In other words, even the second weakest person in a society has no interest in signing an agreement not to punch people weaker than you when you’re having a bad day.

But this is a stupid result!

It reminds me of a problem noticed in Iterated Prisoner’s Dilemma. Conventional wisdom says the best thing to do is to cooperate on a tit-for-tat basis – that is, we both keep cooperating, because if we don’t the other person will punish us next turn by defecting.

But it has been pointed out there’s a flaw here. Suppose we are iterating for one hundred games. On Turn 100, you might as well defect, because there’s no way your opponent can punish you later. But that means both sides should always play (D,D) on Turn 100. But since you know on Turn 99 that your opponent must defect next turn, they can’t punish you any worse if you defect now. So both sides should always play (D,D) on turn 99. And so on by induction to everyone defecting the entire game. I don’t know of any good way to solve this problem, although it often doesn’t turn up in the real world because no one knows exactly how many interactions they will have with another person. Which suggests one possible solution to the original problem is for nobody to know the exact number of people.

(now I want to write a science fiction novel about a planet full of aliens who are perfect game theorists, but who always behave kindly and respectfully to one another.
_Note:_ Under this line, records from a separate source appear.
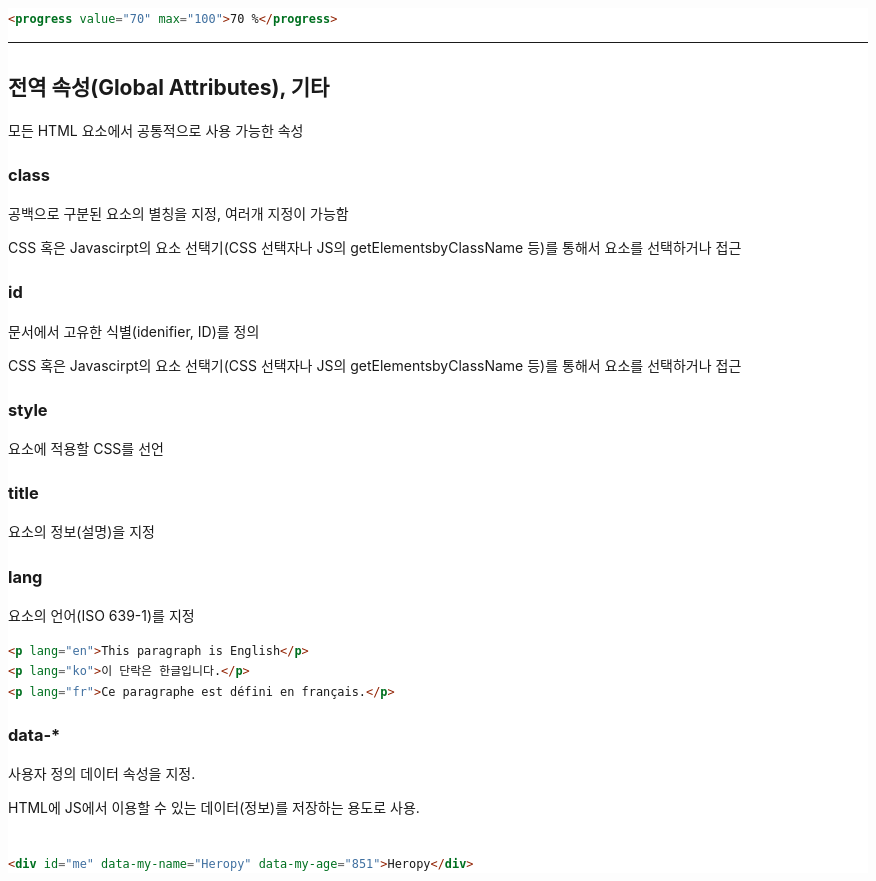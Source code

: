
 ```html
<progress value="70" max="100">70 %</progress>
```



----

## 전역 속성(Global Attributes), 기타

모든 HTML 요소에서 공통적으로 사용 가능한 속성



 ### class

공백으로 구분된 요소의 별칭을 지정, 여러개 지정이 가능함

CSS 혹은  Javascirpt의 요소 선택기(CSS 선택자나  JS의 getElementsbyClassName 등)를 통해서 요소를 선택하거나 접근



### id

문서에서 고유한 식별(idenifier, ID)를 정의

CSS 혹은  Javascirpt의 요소 선택기(CSS 선택자나  JS의 getElementsbyClassName 등)를 통해서 요소를 선택하거나 접근



### style

요소에 적용할  CSS를 선언



### title

요소의 정보(설명)을 지정



### lang

요소의 언어(ISO 639-1)를 지정

```html
<p lang="en">This paragraph is English</p>
<p lang="ko">이 단락은 한글입니다.</p>
<p lang="fr">Ce paragraphe est défini en français.</p>
```



### data-*

사용자 정의 데이터 속성을 지정.

HTML에 JS에서 이용할 수 있는 데이터(정보)를 저장하는 용도로 사용.

```html

<div id="me" data-my-name="Heropy" data-my-age="851">Heropy</div>
```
Then some idiot performs a census, and the whole place collapses into apocalyptic total war.)

It seems like there ought to be some kind of superrational basis on which the two sides in the iterated-100 prisoners dilemma can cooperate. And along the same lines there ought to be some kind of superrational basis upon which everyone in the society of 100 people should stick to some basic utility-ratio principles. But I’m not sure what it would be.

Some other variations of this problem might be more interesting, but I don’t think I’ve got the math ability or the time to think about them as carefully as they deserve:

1. What if all fights contained a random element? For example, suppose your chance of overpowering someone else (and thus being able to oppress them) was your_strength/(your_strength + opponent_strength)? In societies of this type, agreements to ban strongly negative-sum interactions would be more salient for everyone, since even Mr. 100 would have some chance of being beaten in a typical interaction.

2. How about a meta-agreement, in which people say “I agree to sign the agreements requested by people weaker than myself if and only the people above me agree to sign the agreements benefitting people weaker than they?” Such an agreement wouldn’t make sense for Mr. 100, and so Mr. 99 would not sign, and so on down, but is there a superrational solution?

3. What if one type of agreement people were allowed to make was a coalition to gang up against opponents? This seems one of the most important real-world considerations – one of the things that does make Kings behave at least somewhat morally is the knowledge that they will be overthrown if they do not; likewise, some countries implement social welfare systems with the explicit goal of decreasing the poor’s incentive to overthrow the rich (I think Bismarck tried this). On the other hand, it also gives the powerful an incentive to band together to better oppress the weak. I’m pretty sure the effects of this would be impossible to really calculate, but might we lump them together into saying “This is so nondeterministic that no one can ever be sure they’ll end up in the winning as opposed to the losing coalition, therefore they are less certain of victory, therefore they should be more likely to agree to rules against oppression”?